## Work instructions
Omit the pictures. Print each entry below exactly.

## Stored data
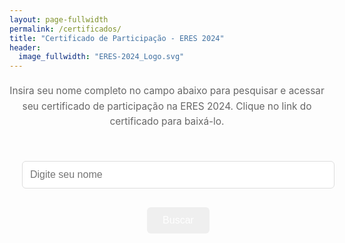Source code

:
 ```yaml
---
layout: page-fullwidth
permalink: /certificados/
title: "Certificado de Participação - ERES 2024"
header:
  image_fullwidth: "ERES-2024_Logo.svg"
---
```


<style>
  h1 {
    color: #333;
    text-align: center;
    font-size: 2em;
    margin-top: 20px;
  }

  .text {
    font-size: 1.1em;
    line-height: 1.6;
    color: #666;
    max-width: 700px;
    margin: 20px auto;
    text-align: center;
  }

  #search-container {
    display: flex;
    flex-direction: column;
    align-items: center;
    width: 100%;
    max-width: 500px;
    margin: 30px auto;
    padding: 20px;
  }

  #nameInput {
    width: 100%;
    padding: 12px;
    font-size: 16px;
    margin-bottom: 30px;
    border: 1px solid #ddd;
    border-radius: 6px;
  }

  #searchButton {
    padding: 12px 25px;
    font-size: 16px;
    cursor: pointer;
    color: white;
    border: none;
    border-radius: 6px;
    transition: background-color 0.3s ease;
  }

  #results {
    width: 100%;
    max-width: 500px;
    margin: 20px auto;
    text-align: center;
  }

  .result-item {
    background-color: #ffffff;
    padding: 12px;
    margin: 8px 0;
    border: 1px solid #ddd;
    border-radius: 6px;
    text-align: center;
    box-shadow: 0 2px 4px rgba(0, 0, 0, 0.1);
    transition: transform 0.2s, background-color 0.2s;
  }

  .result-item:hover {
    transform: scale(1.02);
    background-color: #f1f1f1;
  }

  .result-item a {
    color: #0066cc;
    text-decoration: none;
    font-weight: bold;
    font-size: 1.1em;
  }

  .result-item a:hover {
    text-decoration: underline;
  }
</style>

<p class="text">Insira seu nome completo no campo abaixo para pesquisar e acessar seu certificado de participação na ERES 2024. Clique no link do certificado para baixá-lo.</p>

<div id="search-container">
    <input type="text" id="nameInput" placeholder="Digite seu nome" />
    <button id="searchButton">Buscar</button>
</div>

<div id="results"></div>

<script>
    let participants = [];

    async function loadParticipants() {
        try {
            const response = await fetch('{{ site.baseurl }}/certificados/participantes.txt');
            const data = await response.text();
            participants = data.split('\n').map(name => name.trim()).filter(name => name);
        } catch (error) {
            console.error('Erro ao carregar a lista de participantes:', error);
        }
    }

    function performSearch() {
        const nameInput = document.getElementById('nameInput').value.trim().toLowerCase();
        const resultsContainer = document.getElementById('results');
        resultsContainer.innerHTML = '';

        const results = participants.filter(participant => participant.toLowerCase().includes(nameInput));

        if (results.length === 0) {
            resultsContainer.innerHTML = '<p>Nenhum certificado encontrado para este nome.</p>';
        } else {
            results.forEach(participant => {
                const formattedName = participant.replace(/ /g, '_');
                const pdfFile = `${formattedName}.pdf`;
                const resultItem = document.createElement('div');
                resultItem.className = 'result-item';
                resultItem.innerHTML = `<a href="{{ site.baseurl }}/certificados/pdfs/${pdfFile}" target="_blank">${participant}</a>`;
                resultsContainer.appendChild(resultItem);
            });
        }
    }

    document.getElementById('searchButton').addEventListener('click', performSearch);

    document.getElementById('nameInput').addEventListener('keydown', (event) => {
        if (event.key === 'Enter') {
            performSearch();
        }
    });

    loadParticipants();
</script>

## Task result
Source code

:
 ```yaml
---
layout: page-fullwidth
permalink: /certificados/
title: "Certificado de Participação - ERES 2024"
header:
  image_fullwidth: "ERES-2024_Logo.svg"
---
```


<style>
  h1 {
    color: #333;
    text-align: center;
    font-size: 2em;
    margin-top: 20px;
  }

  .text {
    font-size: 1.1em;
    line-height: 1.6;
    color: #666;
    max-width: 700px;
    margin: 20px auto;
    text-align: center;
  }

  #search-container {
    display: flex;
    flex-direction: column;
    align-items: center;
    width: 100%;
    max-width: 500px;
    margin: 30px auto;
    padding: 20px;
  }

  #nameInput {
    width: 100%;
    padding: 12px;
    font-size: 16px;
    margin-bottom: 30px;
    border: 1px solid #ddd;
    border-radius: 6px;
  }

  #searchButton {
    padding: 12px 25px;
    font-size: 16px;
    cursor: pointer;
    color: white;
    border: none;
    border-radius: 6px;
    transition: background-color 0.3s ease;
  }

  #results {
    width: 100%;
    max-width: 500px;
    margin: 20px auto;
    text-align: center;
  }

  .result-item {
    background-color: #ffffff;
    padding: 12px;
    margin: 8px 0;
    border: 1px solid #ddd;
    border-radius: 6px;
    text-align: center;
    box-shadow: 0 2px 4px rgba(0, 0, 0, 0.1);
    transition: transform 0.2s, background-color 0.2s;
  }

  .result-item:hover {
    transform: scale(1.02);
    background-color: #f1f1f1;
  }

  .result-item a {
    color: #0066cc;
    text-decoration: none;
    font-weight: bold;
    font-size: 1.1em;
  }

  .result-item a:hover {
    text-decoration: underline;
  }
</style>

<p class="text">Insira seu nome completo no campo abaixo para pesquisar e acessar seu certificado de participação na ERES 2024. Clique no link do certificado para baixá-lo.</p>

<div id="search-container">
    <input type="text" id="nameInput" placeholder="Digite seu nome" />
    <button id="searchButton">Buscar</button>
</div>

<div id="results"></div>

<script>
    let participants = [];

    async function loadParticipants() {
        try {
            const response = await fetch('{{ site.baseurl }}/certificados/participantes.txt');
            const data = await response.text();
            participants = data.split('\n').map(name => name.trim()).filter(name => name);
        } catch (error) {
            console.error('Erro ao carregar a lista de participantes:', error);
        }
    }

    function performSearch() {
        const nameInput = document.getElementById('nameInput').value.trim().toLowerCase();
        const resultsContainer = document.getElementById('results');
        resultsContainer.innerHTML = '';

        const results = participants.filter(participant => participant.toLowerCase().includes(nameInput));

        if (results.length === 0) {
            resultsContainer.innerHTML = '<p>Nenhum certificado encontrado para este nome.</p>';
        } else {
            results.forEach(participant => {
                const formattedName = participant.replace(/ /g, '_');
                const pdfFile = `${formattedName}.pdf`;
                const resultItem = document.createElement('div');
                resultItem.className = 'result-item';
                resultItem.innerHTML = `<a href="{{ site.baseurl }}/certificados/pdfs/${pdfFile}" target="_blank">${participant}</a>`;
                resultsContainer.appendChild(resultItem);
            });
        }
    }

    document.getElementById('searchButton').addEventListener('click', performSearch);

    document.getElementById('nameInput').addEventListener('keydown', (event) => {
        if (event.key === 'Enter') {
            performSearch();
        }
    });

    loadParticipants();
</script>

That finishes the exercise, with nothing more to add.